Auch dieses ganz unnormale Leben in der Krise könnte uns irgendwann normaler vorkommen als wir es jetzt glauben... Ein paar persönliche Gedanken in diesen Zeiten der Coronakrise - weil ja eh die ganze Welt derzeit über nichts anderes mehr spricht und schreibt

Osnabrück - Dass ich noch vor wenigen Tagen morgens einfach in Osnabrücker in einen Zug steigen und mir in der Hamburger Kunsthalle eine Ausstellung zum Thema Trauer ansehen konnte, um dann am Nachmittag zurückzukehren und pünktlich meine Tochter aus der Kita abzuholen... das ist inzwischen in diesen Tagen der sich jede Stunde verschärfenden Coronakrise absolut undenkbar geworden. Und derweil ich diese Zeilen tippe, ist noch unklar, ob auch in Deutschland bald eine generelle Ausgangssperre verhängt wird. Auf diesem Blog etwas über das Coronavirus zu schreiben - nein, das hatte ich eigentlich nicht vor. Weil ja alle derzeit drüber schreiben und es nur noch dieses eine Thema zu geben scheint. Aber das Coronavirus hat nicht nur meinen Alltag, sondern auch meinen Masterplan für diesen Blog ordentlich durcheinandergewürfelt (ich hatte eine ganze Artikelserie zum Thema Trauer am Arbeitsplatz vorbereitet als Ergänzung meines gerade erschienen Buches). Und das Coronathema brennt mir natürlich auch irgendwie auf der Seele. Jetzt also doch ein paar Zeilen. 

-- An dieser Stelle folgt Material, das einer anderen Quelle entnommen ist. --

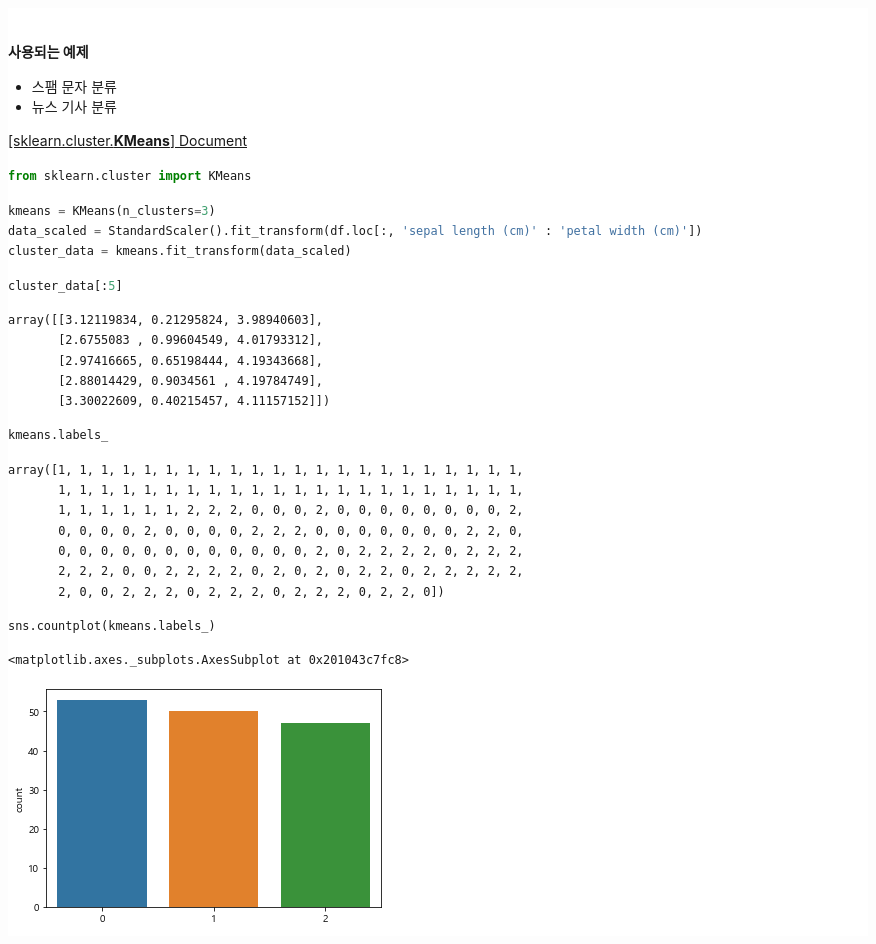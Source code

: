 <br />

**사용되는 예제**

* 스팸 문자 분류
* 뉴스 기사 분류

[[sklearn.cluster.**KMeans**] Document](https://scikit-learn.org/stable/modules/generated/sklearn.cluster.KMeans.html)


```python
from sklearn.cluster import KMeans
```


```python
kmeans = KMeans(n_clusters=3)
data_scaled = StandardScaler().fit_transform(df.loc[:, 'sepal length (cm)' : 'petal width (cm)'])
cluster_data = kmeans.fit_transform(data_scaled)
```


```python
cluster_data[:5]
```


    array([[3.12119834, 0.21295824, 3.98940603],
           [2.6755083 , 0.99604549, 4.01793312],
           [2.97416665, 0.65198444, 4.19343668],
           [2.88014429, 0.9034561 , 4.19784749],
           [3.30022609, 0.40215457, 4.11157152]])




```python
kmeans.labels_
```


    array([1, 1, 1, 1, 1, 1, 1, 1, 1, 1, 1, 1, 1, 1, 1, 1, 1, 1, 1, 1, 1, 1,
           1, 1, 1, 1, 1, 1, 1, 1, 1, 1, 1, 1, 1, 1, 1, 1, 1, 1, 1, 1, 1, 1,
           1, 1, 1, 1, 1, 1, 2, 2, 2, 0, 0, 0, 2, 0, 0, 0, 0, 0, 0, 0, 0, 2,
           0, 0, 0, 0, 2, 0, 0, 0, 0, 2, 2, 2, 0, 0, 0, 0, 0, 0, 0, 2, 2, 0,
           0, 0, 0, 0, 0, 0, 0, 0, 0, 0, 0, 0, 2, 0, 2, 2, 2, 2, 0, 2, 2, 2,
           2, 2, 2, 0, 0, 2, 2, 2, 2, 0, 2, 0, 2, 0, 2, 2, 0, 2, 2, 2, 2, 2,
           2, 0, 0, 2, 2, 2, 0, 2, 2, 2, 0, 2, 2, 2, 0, 2, 2, 0])




```python
sns.countplot(kmeans.labels_)
```


    <matplotlib.axes._subplots.AxesSubplot at 0x201043c7fc8>




![output_88_1](/images/S-Python-sklearn5/output_88_1.png)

Meine Tochter hat heute ein Hörspiel gehört. Bibi Blocksberg ist mit ihren Eltern in den Italienurlaub geflogen und hatte schon im Landeanflug von den schönen Stränden dort geschwärmt. Ausgerechnet Italien. Ausgerechnet per Flugreise. Inzwischen ist das eine Geschichte wie aus einer anderen Welt. Fast hätte ich gesagt: aus einer verlorenen Welt. So kommt einem das jedenfalls jetzt vor. Vor wenigen Tagen war das noch unsere Welt, so wie wir sie kannten, so wie sie uns ganz normal erschienen ist. Jetzt gibt es diese Welt so nicht mehr und ob sie jemals so wiederkommen wird wie vorher, scheint uns derzeit fast undenkbar. Zu massiv sind die Beschädigungen, mit denen wir uns jetzt jeden Tag auseinandersetzen müssen. Was das alles mit Trauer zu tun hat (denn es handelt sich hierbei ja um einen Trauerblog)? 

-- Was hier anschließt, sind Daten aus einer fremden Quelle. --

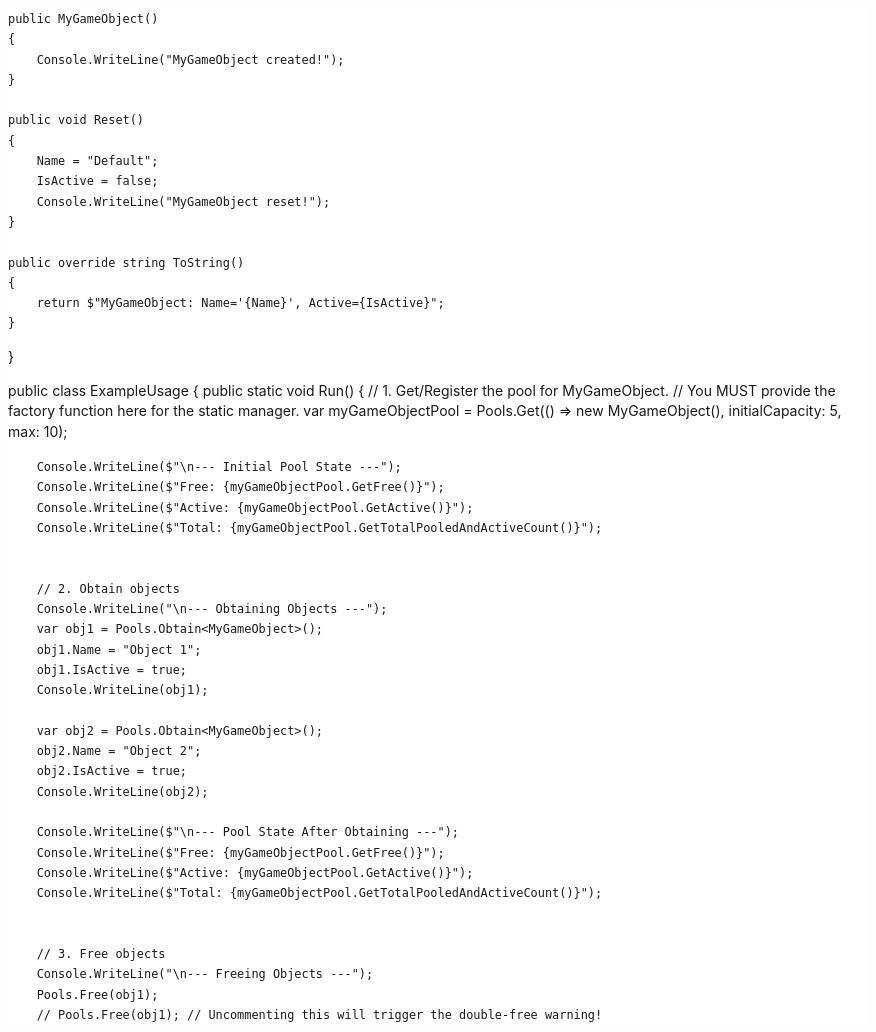     public MyGameObject()
    {
        Console.WriteLine("MyGameObject created!");
    }

    public void Reset()
    {
        Name = "Default";
        IsActive = false;
        Console.WriteLine("MyGameObject reset!");
    }

    public override string ToString()
    {
        return $"MyGameObject: Name='{Name}', Active={IsActive}";
    }
}

public class ExampleUsage
{
public static void Run()
{
// 1. Get/Register the pool for MyGameObject.
// You MUST provide the factory function here for the static manager.
var myGameObjectPool = Pools.Get<MyGameObject>(() => new MyGameObject(), initialCapacity: 5, max: 10);

        Console.WriteLine($"\n--- Initial Pool State ---");
        Console.WriteLine($"Free: {myGameObjectPool.GetFree()}");
        Console.WriteLine($"Active: {myGameObjectPool.GetActive()}");
        Console.WriteLine($"Total: {myGameObjectPool.GetTotalPooledAndActiveCount()}");


        // 2. Obtain objects
        Console.WriteLine("\n--- Obtaining Objects ---");
        var obj1 = Pools.Obtain<MyGameObject>();
        obj1.Name = "Object 1";
        obj1.IsActive = true;
        Console.WriteLine(obj1);

        var obj2 = Pools.Obtain<MyGameObject>();
        obj2.Name = "Object 2";
        obj2.IsActive = true;
        Console.WriteLine(obj2);

        Console.WriteLine($"\n--- Pool State After Obtaining ---");
        Console.WriteLine($"Free: {myGameObjectPool.GetFree()}");
        Console.WriteLine($"Active: {myGameObjectPool.GetActive()}");
        Console.WriteLine($"Total: {myGameObjectPool.GetTotalPooledAndActiveCount()}");


        // 3. Free objects
        Console.WriteLine("\n--- Freeing Objects ---");
        Pools.Free(obj1);
        // Pools.Free(obj1); // Uncommenting this will trigger the double-free warning!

Besser mal daheim bleiben... (Foto: Pixabay.de, CC-0-Lizenz)

Sehr viel mehr als man so denkt: Denn genauso kann sich Trauer anfühlen. Das haben mir viele der Menschen, die ich begleitet habe, immer wieder so geschildert. Vielleicht sind ihre Erfahrungen nun auch im Kontext dieser Coronakrise etwas, von dem wir anderen lernen können (dieser Überzeugung - dass wir Nichtbetroffenen von Trauernden etwas lernen können - bin ich ja sowieso). 

Auch an die Ängste werden wir uns gewöhnen müssen


Sich an einen Zustand des ganz Unnormalen (und Irrealen) irgendwann gewöhnen zu müssen und dieses Unnatürliche als seine neue Normalität akzeptieren zu lernen, vielleicht sogar inklusive der dazugehörigen Schmerzen, das zumindest ist eine der Lernaufgaben, die Trauer mit sich bringen kann. Und die Coronakrise ebenfalls. Wobei bei dieser Krise noch die kollektiven Ängste dazukommen. Auch an diese Ängste als unsere neue Normalität werden wir uns irgendwie gewöhnen müssen. Was für eine grimmige Zeit: Alles was wir an vermeintlichen Selbstverständlichkeiten kannten, ist entweder bereits aufgehoben oder weiterhin in Gefahr. Was uns wieder einmal lehrt: Es ist eben nichts selbstverständlich im Leben eines Menschen. Weil Menschsein bedeutet, zerbrechlich zu sein. 

Ein Wort ist in aller Munde... (Foto: Pixabay.de, CC-0-Lizenz)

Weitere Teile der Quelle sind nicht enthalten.